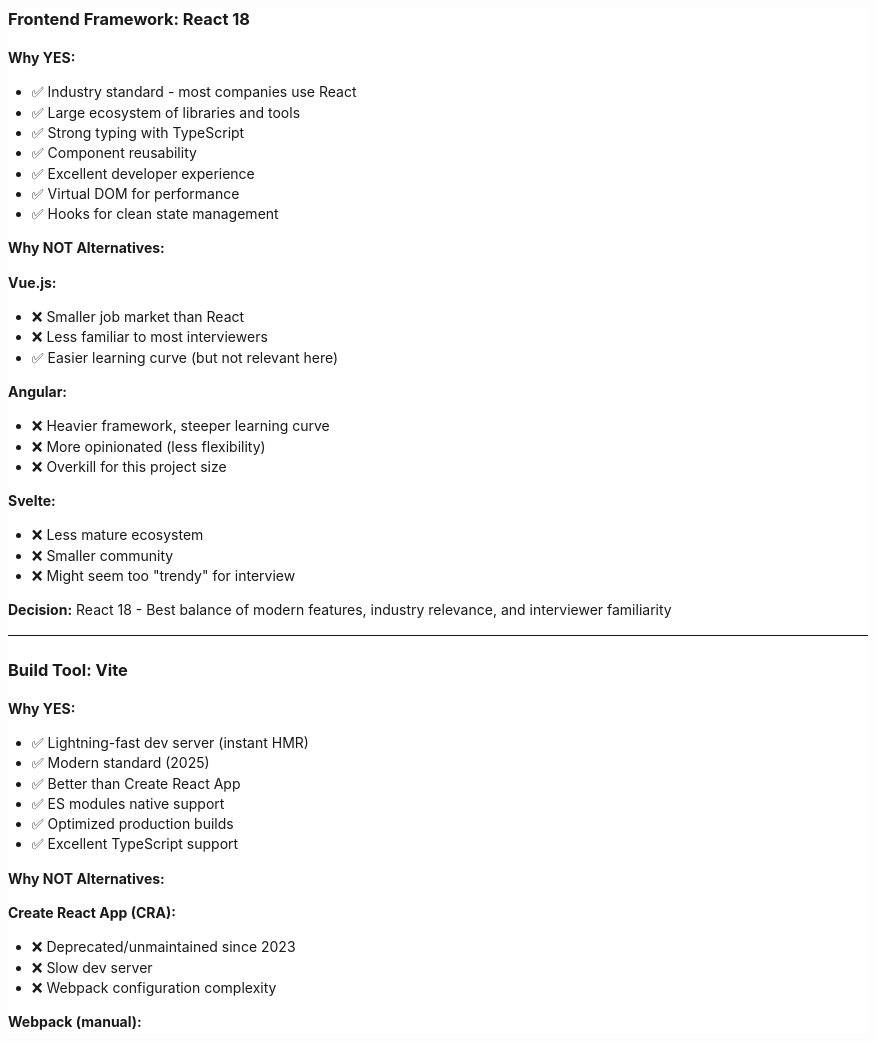 ### Frontend Framework: React 18

**Why YES:**

- ✅ Industry standard - most companies use React
- ✅ Large ecosystem of libraries and tools
- ✅ Strong typing with TypeScript
- ✅ Component reusability
- ✅ Excellent developer experience
- ✅ Virtual DOM for performance
- ✅ Hooks for clean state management

**Why NOT Alternatives:**

**Vue.js:**

- ❌ Smaller job market than React
- ❌ Less familiar to most interviewers
- ✅ Easier learning curve (but not relevant here)

**Angular:**

- ❌ Heavier framework, steeper learning curve
- ❌ More opinionated (less flexibility)
- ❌ Overkill for this project size

**Svelte:**

- ❌ Less mature ecosystem
- ❌ Smaller community
- ❌ Might seem too "trendy" for interview

**Decision:** React 18 - Best balance of modern features, industry relevance, and interviewer familiarity

---

### Build Tool: Vite

**Why YES:**

- ✅ Lightning-fast dev server (instant HMR)
- ✅ Modern standard (2025)
- ✅ Better than Create React App
- ✅ ES modules native support
- ✅ Optimized production builds
- ✅ Excellent TypeScript support

**Why NOT Alternatives:**

**Create React App (CRA):**

- ❌ Deprecated/unmaintained since 2023
- ❌ Slow dev server
- ❌ Webpack configuration complexity

**Webpack (manual):**
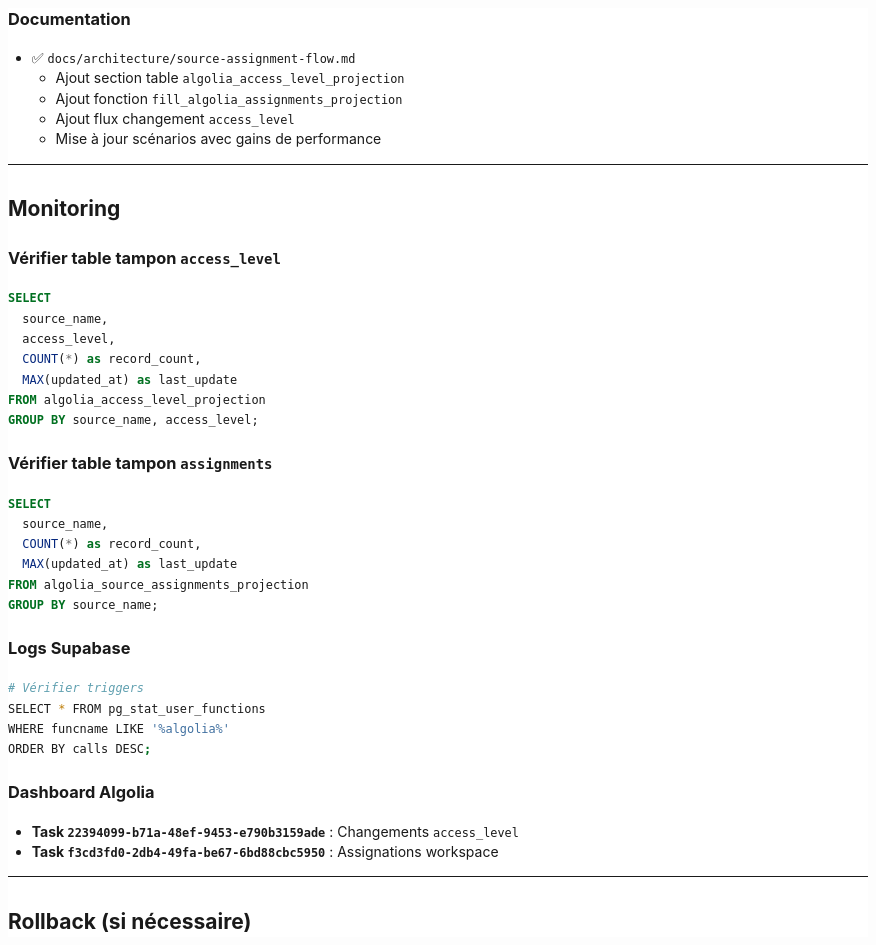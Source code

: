 ### Documentation
- ✅ `docs/architecture/source-assignment-flow.md`
  - Ajout section table `algolia_access_level_projection`
  - Ajout fonction `fill_algolia_assignments_projection`
  - Ajout flux changement `access_level`
  - Mise à jour scénarios avec gains de performance

---

## Monitoring

### Vérifier table tampon `access_level`

```sql
SELECT 
  source_name, 
  access_level, 
  COUNT(*) as record_count,
  MAX(updated_at) as last_update
FROM algolia_access_level_projection
GROUP BY source_name, access_level;
```

### Vérifier table tampon `assignments`

```sql
SELECT 
  source_name, 
  COUNT(*) as record_count,
  MAX(updated_at) as last_update
FROM algolia_source_assignments_projection
GROUP BY source_name;
```

### Logs Supabase

```bash
# Vérifier triggers
SELECT * FROM pg_stat_user_functions 
WHERE funcname LIKE '%algolia%'
ORDER BY calls DESC;
```

### Dashboard Algolia

- **Task `22394099-b71a-48ef-9453-e790b3159ade`** : Changements `access_level`
- **Task `f3cd3fd0-2db4-49fa-be67-6bd88cbc5950`** : Assignations workspace

---

## Rollback (si nécessaire)
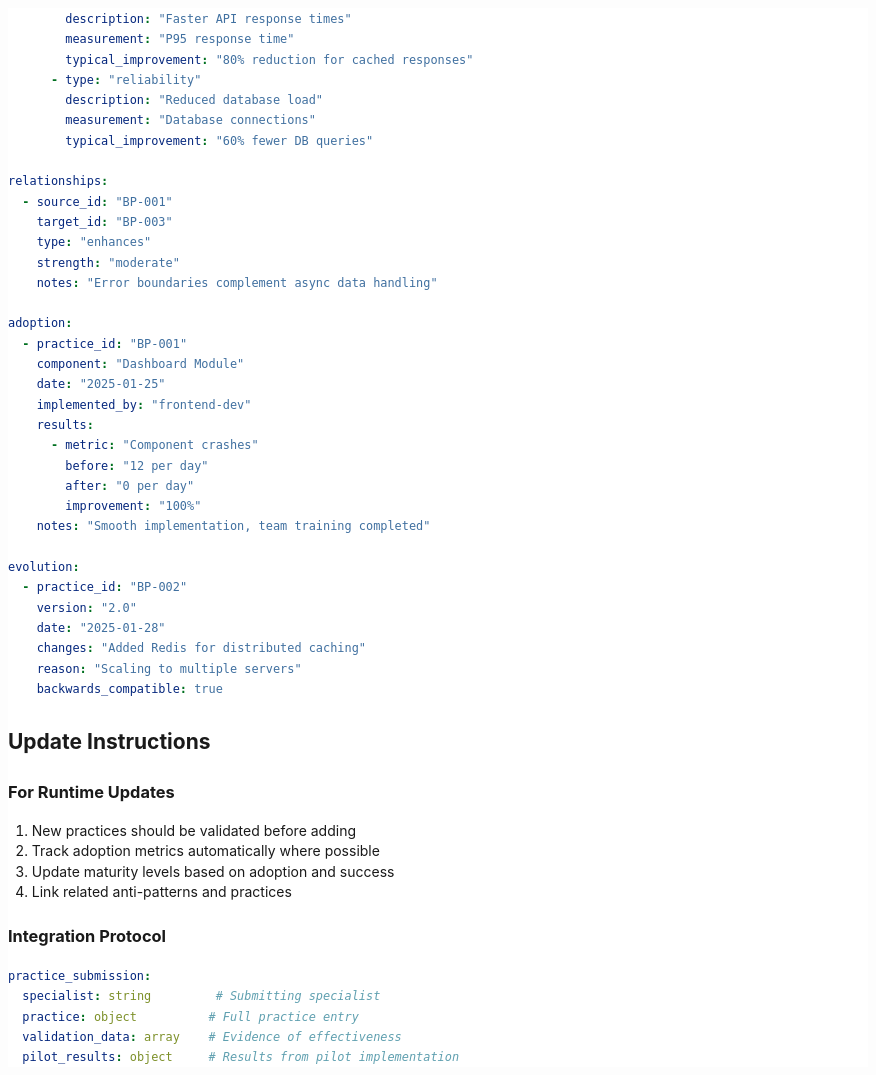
 ```yaml
        description: "Faster API response times"
        measurement: "P95 response time"
        typical_improvement: "80% reduction for cached responses"
      - type: "reliability"
        description: "Reduced database load"
        measurement: "Database connections"
        typical_improvement: "60% fewer DB queries"

relationships:
  - source_id: "BP-001"
    target_id: "BP-003"
    type: "enhances"
    strength: "moderate"
    notes: "Error boundaries complement async data handling"

adoption:
  - practice_id: "BP-001"
    component: "Dashboard Module"
    date: "2025-01-25"
    implemented_by: "frontend-dev"
    results:
      - metric: "Component crashes"
        before: "12 per day"
        after: "0 per day"
        improvement: "100%"
    notes: "Smooth implementation, team training completed"

evolution:
  - practice_id: "BP-002"
    version: "2.0"
    date: "2025-01-28"
    changes: "Added Redis for distributed caching"
    reason: "Scaling to multiple servers"
    backwards_compatible: true
```

## Update Instructions

### For Runtime Updates
1. New practices should be validated before adding
2. Track adoption metrics automatically where possible
3. Update maturity levels based on adoption and success
4. Link related anti-patterns and practices

### Integration Protocol
```yaml
practice_submission:
  specialist: string         # Submitting specialist
  practice: object          # Full practice entry
  validation_data: array    # Evidence of effectiveness
  pilot_results: object     # Results from pilot implementation
```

▬▬▬

→ Your objective: When you reach an image, pass over it, and retype all other material exactly.

→ Output of the exercise:
 ### Frontend Framework: React 18

**Why YES:**

- ✅ Industry standard - most companies use React
- ✅ Large ecosystem of libraries and tools
- ✅ Strong typing with TypeScript
- ✅ Component reusability
- ✅ Excellent developer experience
- ✅ Virtual DOM for performance
- ✅ Hooks for clean state management

**Why NOT Alternatives:**

**Vue.js:**

- ❌ Smaller job market than React
- ❌ Less familiar to most interviewers
- ✅ Easier learning curve (but not relevant here)

**Angular:**

- ❌ Heavier framework, steeper learning curve
- ❌ More opinionated (less flexibility)
- ❌ Overkill for this project size

**Svelte:**

- ❌ Less mature ecosystem
- ❌ Smaller community
- ❌ Might seem too "trendy" for interview

**Decision:** React 18 - Best balance of modern features, industry relevance, and interviewer familiarity

---

### Build Tool: Vite

**Why YES:**

- ✅ Lightning-fast dev server (instant HMR)
- ✅ Modern standard (2025)
- ✅ Better than Create React App
- ✅ ES modules native support
- ✅ Optimized production builds
- ✅ Excellent TypeScript support

**Why NOT Alternatives:**

**Create React App (CRA):**

- ❌ Deprecated/unmaintained since 2023
- ❌ Slow dev server
- ❌ Webpack configuration complexity

**Webpack (manual):**
Source code

: ### Documentation
- ✅ `docs/architecture/source-assignment-flow.md`
  - Ajout section table `algolia_access_level_projection`
  - Ajout fonction `fill_algolia_assignments_projection`
  - Ajout flux changement `access_level`
  - Mise à jour scénarios avec gains de performance

---

## Monitoring

### Vérifier table tampon `access_level`

```sql
SELECT 
  source_name, 
  access_level, 
  COUNT(*) as record_count,
  MAX(updated_at) as last_update
FROM algolia_access_level_projection
GROUP BY source_name, access_level;
```

### Vérifier table tampon `assignments`

```sql
SELECT 
  source_name, 
  COUNT(*) as record_count,
  MAX(updated_at) as last_update
FROM algolia_source_assignments_projection
GROUP BY source_name;
```

### Logs Supabase

```bash
# Vérifier triggers
SELECT * FROM pg_stat_user_functions 
WHERE funcname LIKE '%algolia%'
ORDER BY calls DESC;
```

### Dashboard Algolia

- **Task `22394099-b71a-48ef-9453-e790b3159ade`** : Changements `access_level`
- **Task `f3cd3fd0-2db4-49fa-be67-6bd88cbc5950`** : Assignations workspace

---

## Rollback (si nécessaire)
 ```yaml
        description: "Faster API response times"
        measurement: "P95 response time"
        typical_improvement: "80% reduction for cached responses"
      - type: "reliability"
        description: "Reduced database load"
        measurement: "Database connections"
        typical_improvement: "60% fewer DB queries"

relationships:
  - source_id: "BP-001"
    target_id: "BP-003"
    type: "enhances"
    strength: "moderate"
    notes: "Error boundaries complement async data handling"

adoption:
  - practice_id: "BP-001"
    component: "Dashboard Module"
    date: "2025-01-25"
    implemented_by: "frontend-dev"
    results:
      - metric: "Component crashes"
        before: "12 per day"
        after: "0 per day"
        improvement: "100%"
    notes: "Smooth implementation, team training completed"

evolution:
  - practice_id: "BP-002"
    version: "2.0"
    date: "2025-01-28"
    changes: "Added Redis for distributed caching"
    reason: "Scaling to multiple servers"
    backwards_compatible: true
```

## Update Instructions

### For Runtime Updates
1. New practices should be validated before adding
2. Track adoption metrics automatically where possible
3. Update maturity levels based on adoption and success
4. Link related anti-patterns and practices

### Integration Protocol
```yaml
practice_submission:
  specialist: string         # Submitting specialist
  practice: object          # Full practice entry
  validation_data: array    # Evidence of effectiveness
  pilot_results: object     # Results from pilot implementation
```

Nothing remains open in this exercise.